The Rayleigh-Plesset equation governs how a bubble wall moves in a liquid:

R'' = [P_gas - P₀ + 2σ/R - 4μṘ/R] / (ρR) - (3/2)(Ṙ²/R)

Every term in this equation involves real numbers. The equilibrium radius R₀ is 5 micrometers -- 5 × 10⁻⁶ meters. Surface tension σ is 0.0728 N/m. The time step dt is 1 nanosecond. During collapse, the bubble radius drops from 25 μm to 0.77 μm, gas pressure swings by a factor of 200×, and temperature varies by 170×.

A ZK circuit operates in a completely different world. Every value is an element of a prime field F_p, where p is the bn256 scalar field modulus -- roughly 2²⁵⁵. There are no decimals. There are no fractions. There is no floating point. Multiplication doesn't overflow; it wraps modulo p. Division isn't truncation; it's multiplication by a modular inverse.

These two computational models -- real-number physics and modular field arithmetic -- are fundamentally incompatible. Bridging them is the entire engineering challenge of zk-physics, and the technique we used generalizes to any scientific computation you might want to prove in zero knowledge.

Scaling Into the Field: Why 10³⁰

The standard approach to representing real numbers in a finite field is fixed-point scaling: pick a large integer S, multiply every physical value by S, and work with the resulting integers. Your "real number" 0.0728 becomes the integer 72,800,000,000,000,000,000,000,000,000 -- which is 0.0728 × 10³⁰.

The choice of S = 10³⁰ isn't arbitrary. It's constrained from both sides.

From below: the smallest meaningful physical value in the simulation is dt² = 10⁻¹⁸ seconds². Scaled by 10³⁰, that becomes 10¹². Any smaller scaling factor and this value rounds to zero, killing the integration. The dynamic range of the simulation -- 200× in pressure, 170× in temperature, plus intermediate products -- demands at least 10²⁸ of scaling to preserve enough significant digits through chained multiplications.

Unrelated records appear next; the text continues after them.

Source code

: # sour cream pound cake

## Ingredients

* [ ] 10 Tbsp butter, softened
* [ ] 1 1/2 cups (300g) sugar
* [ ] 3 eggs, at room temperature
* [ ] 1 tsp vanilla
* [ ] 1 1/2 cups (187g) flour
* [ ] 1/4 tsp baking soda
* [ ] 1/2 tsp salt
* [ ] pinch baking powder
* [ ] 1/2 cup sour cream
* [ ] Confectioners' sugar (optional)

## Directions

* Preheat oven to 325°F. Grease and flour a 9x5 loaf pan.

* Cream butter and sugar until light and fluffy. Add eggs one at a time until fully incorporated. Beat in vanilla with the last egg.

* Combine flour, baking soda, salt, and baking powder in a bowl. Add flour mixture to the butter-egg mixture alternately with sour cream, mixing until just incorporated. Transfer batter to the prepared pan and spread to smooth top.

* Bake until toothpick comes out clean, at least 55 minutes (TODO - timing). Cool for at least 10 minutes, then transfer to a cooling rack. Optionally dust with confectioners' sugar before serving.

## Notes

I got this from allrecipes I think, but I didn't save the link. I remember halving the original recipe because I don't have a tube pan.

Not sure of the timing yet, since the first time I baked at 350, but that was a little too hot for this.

From above: when you multiply two scaled values, the product is on the order of S² = 10⁶⁰. This product must fit in the field without wrapping. The bn256 field modulus p is approximately 2²⁵⁵, which is roughly 5.8 × 10⁷⁶. That leaves 10⁷⁶ / 10⁶⁰ = 10¹⁶ -- sixteen orders of magnitude of headroom. Enough to accumulate error across thousands of steps without any product accidentally wrapping around the field modulus and producing garbage.

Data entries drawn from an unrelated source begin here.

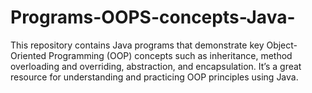 # Programs-OOPS-concepts-Java-
This repository contains Java programs that demonstrate key Object-Oriented Programming (OOP) concepts such as inheritance, method overloading and overriding, abstraction, and encapsulation. It’s a great resource for understanding and practicing OOP principles using Java.
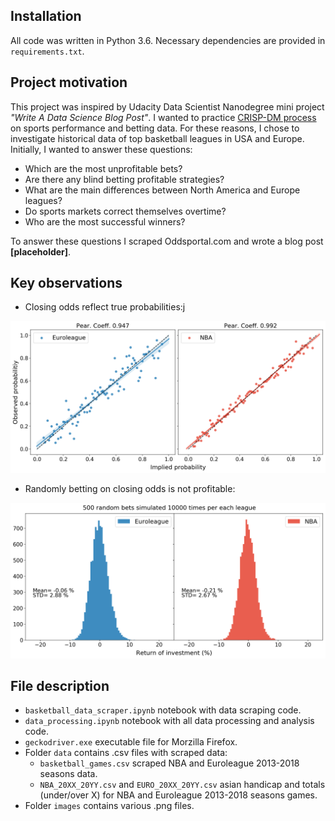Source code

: ## Installation

All code was written in Python 3.6. Necessary dependencies are provided in `requirements.txt`.

## Project motivation

This project was inspired by Udacity Data Scientist Nanodegree mini project *"Write A Data Science Blog
 Post"*. I wanted to practice
  [CRISP-DM process](https://en.wikipedia.org/wiki/Cross-industry_standard_process_for_data_mining) 
  on  sports performance and betting data. For these reasons, I chose to investigate
   historical data of top basketball leagues in USA and Europe. Initially, I wanted to answer these 
   questions:

* Which are the most unprofitable bets?
* Are there any blind betting profitable strategies?
* What are the main differences between North America and Europe leagues?
* Do sports markets correct themselves overtime?
* Who are the most successful winners?

To answer these questions I scraped Oddsportal.com and wrote a blog post **[placeholder]**.

## Key observations

* Closing odds reflect true probabilities:j

![fig 1](images/observed_prob_vs_implied_separate.png "Correlation plot")

* Randomly betting on closing odds is not profitable:

![fig 2](images/random_bet_simulations.png "Simulation results")

## File description

* `basketball_data_scraper.ipynb` notebook with data scraping code.
* `data_processing.ipynb` notebook with all data processing and analysis code.
* `geckodriver.exe` executable file for Morzilla Firefox.
* Folder `data` contains .csv files with scraped data:
  * `basketball_games.csv` scraped NBA and Euroleague 2013-2018 seasons data.
  * `NBA_20XX_20YY.csv` and `EURO_20XX_20YY.csv` asian handicap and totals (under/over X) for NBA and Euroleague 2013-2018 seasons games.
* Folder `images` contains various .png files.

You can see the scaling factor and the reasoning behind it in src/field_utils.rs:

// src/field_utils.rs:10
/// Scaling factor: 10^30
/// Chosen to accommodate sonoluminescence's 200x pressure / 170x temperature
/// variation while keeping products (10^60) well below the ~2^255 field modulus.
pub const SCALE: u128 = 1_000_000_000_000_000_000_000_000_000_000; // 10^30

This single constant governs the entire system. Every physical value, every intermediate computation, every constraint in the circuit is denominated in units of 10⁻³⁰.

Multiplication That Proves Itself

Here's where the circuit design diverges sharply from normal programming. In Rust, you multiply two numbers and get a result. In a ZK circuit, you must constrain the relationship between inputs and outputs so that a cheating prover can't substitute a false result.

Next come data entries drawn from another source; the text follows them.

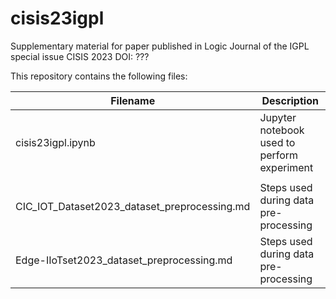 # cisis23igpl

Supplementary material for paper published in Logic Journal of the IGPL special issue CISIS 2023
DOI: ???

This repository contains the following files:

| Filename  | Description |
| ------------- | ------------- |
| cisis23igpl.ipynb                    | Jupyter notebook used to perform experiment   |
| | |
| CIC_IOT_Dataset2023_dataset_preprocessing.md | Steps used during data pre-processing  |
| Edge-IIoTset2023_dataset_preprocessing.md    | Steps used during data pre-processing  |

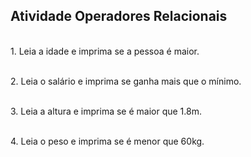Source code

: ## Atividade Operadores Relacionais

<br>1. Leia a idade e imprima se a pessoa é maior.

<br>2. Leia o salário e imprima se ganha mais que o mínimo.

<br>3. Leia a altura e imprima se é maior que 1.8m.

<br>4. Leia o peso e imprima se é menor que 60kg.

For scaled multiplication, the naive constraint would be: given scaled values a and b, the product c satisfies a × b = c × S. But this is a field equation -- it holds modulo p. A cheating prover could find a c' such that a × b = c' × S + k × p for some integer k, and the constraint would pass. The result would be mathematically valid in the field but physically meaningless.

The fix is to constrain the remainder explicitly. The scaled multiplication gate in src/chips/field_arith.rs enforces:

a × b - c × S - r_mul = 0  (mod p),  where 0 ≤ r_mul < S

The prover must supply both the quotient c and the remainder rmul, and the circuit range-checks rmul to ensure it's less than S. This transforms a modular equation into an integer equation: the prover is proving that a × b = c × S + rmul over the integers, not just mod p. The range check on rmul is what makes this work -- without it, the constraint has p/S ≈ 10⁴⁶ valid solutions for any given a and b. With it, there's exactly one.

Division uses the same principle, inverted:

a × S - c × b - r_div = 0  (mod p),  where 0 ≤ r_div < b

This is not modular inverse division. It's integer division with a proven remainder. The distinction matters: modular inverse division gives you an exact field element, but that element has no relationship to the truncated integer quotient that physics requires. When you divide a pressure by a radius to get an acceleration, you need truncation semantics, not field semantics.

Every multiplication and division in the physics simulation -- and there are dozens per time step -- carries this quotient-remainder constraint. The circuit doesn't trust the witness values; it algebraically proves that each arithmetic operation was performed correctly under integer semantics.

Witness Generation: The Other Half of the Problem

The circuit constrains relationships between values. The witness generator computes the actual values. These two computations must agree exactly -- not approximately, not to 15 significant digits, but bit-for-bit in every intermediate result.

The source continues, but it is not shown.